To further establish LWheatNet’s predominance, it is benchmarked against five other models: AlexNet (Krizhevsky et al., 2017), VGG16 (Simonyan and Zisserman, 2014), MobileNetV2 (Sandler et al., 2018), MobileNetV3 (Howard et al., 2019) and ShuffleNet V2 (Ma et al., 2018).

AlexNet and VGG16 are both seminal architectures in the field of deep learning, particularly in image classification tasks. AlexNet was a pioneer in demonstrating the power of deep learning and the use of GPUs for training, introducing key concepts like ReLU activations and dropout layers. However, its complexity and computational demands make it less practical for some applications. VGG16 built on the success of AlexNet by using smaller convolution filters and deeper networks to achieve higher accuracy. Its simplicity and high performance make it a go-to model for transfer learning, but it is also computationally intensive and has a large number of parameters, leading to potential inefficiencies.

MobileNetV2, MobileNetV3, and ShuffleNetV2 are all designed with efficiency in mind, making them suitable for mobile and embedded applications. MobileNetV2 intro-duces inverted residuals and linear bottlenecks to balance efficiency and performance, but may require more complex implementation.MobileNetV3 builds on MobileNetV2 by incorporating state-of-the-art techniques like squeeze-and-excitation modules and neural architecture search, offering improved efficiency and performance at the cost of increased complexity.ShuffleNetV2 focuses on optimizing the balance between computation and memory access cost using channel shuffle operations, offering a simpler and highly efficient architecture.

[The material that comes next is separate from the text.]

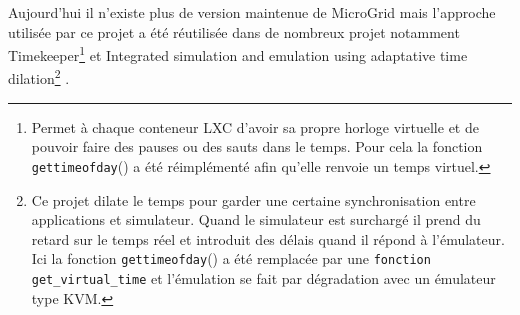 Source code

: Aujourd'hui il n'existe plus de version maintenue de MicroGrid mais l'approche utilisée par ce projet a été réutilisée dans de nombreux projet notamment Timekeeper\footnote{Permet à chaque conteneur LXC d'avoir sa propre horloge virtuelle et de pouvoir faire des pauses ou des sauts dans le temps. Pour cela la fonction \texttt{gettimeofday}() a été réimplémenté afin qu'elle renvoie un temps virtuel.} \citep{MICROGRID_lamps2014timekeeper} et Integrated simulation and emulation using adaptative time dilation\footnote{Ce projet  dilate le temps pour garder une certaine synchronisation entre applications et simulateur. Quand le simulateur est surchargé il prend du retard sur le temps réel et introduit des délais quand il répond à l'émulateur. Ici la fonction \texttt{gettimeofday}() a été remplacée par une \texttt{fonction get\_virtual\_time} et l'émulation se fait par dégradation avec un émulateur type KVM.} \citep{MICROGRID_lee2014integrated}.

Table 5 provides a detailed overview of the parameters used for the comparative models, while Table 6 presents the experimental results on the test dataset.

Table 5

Table 5. Parameters of comparative models.

Table 6

Table 6. Comparative model experimental results on wheat test set.

Table 6 provides a comprehensive comparison of various models employed for the wheat seed classification task. LWheatNet is identified as the most effective model, achieving an accuracy of 98.99% and a minimal loss of 0.0413, while maintaining a parameter count of 1.33 million. This performance highlights LWheatNet’s capability in balancing accuracy and computational efficiency. MobileNet V2 and MobileNet V3 also exhibit commendable results, surpassing the performance of AlexNet and VGG16. Notably, MobileNet V3 achieves an accuracy that is 1.41 percentage points higher than that of AlexNet and 7.06 percentage points higher than VGG16, demonstrating its efficacy in the classification task while utilizing fewer parameters and exhibiting lower loss values. ShuffleNet V2 further distinguishes itself through its efficiency, attaining an accuracy of 98.79% with only 1.26 million parameters. This makes it one of the most resource-efficient models in the comparison, although it records a slightly higher loss of 0.0545 compared to LWheatNet. Conversely, VGG16 and AlexNet, despite their larger parameter sizes, do not yield superior performance in this context. The findings suggest that the increased complexity of these models does not correlate with enhanced accuracy, indicating that model architecture and design are critical factors in determining performance.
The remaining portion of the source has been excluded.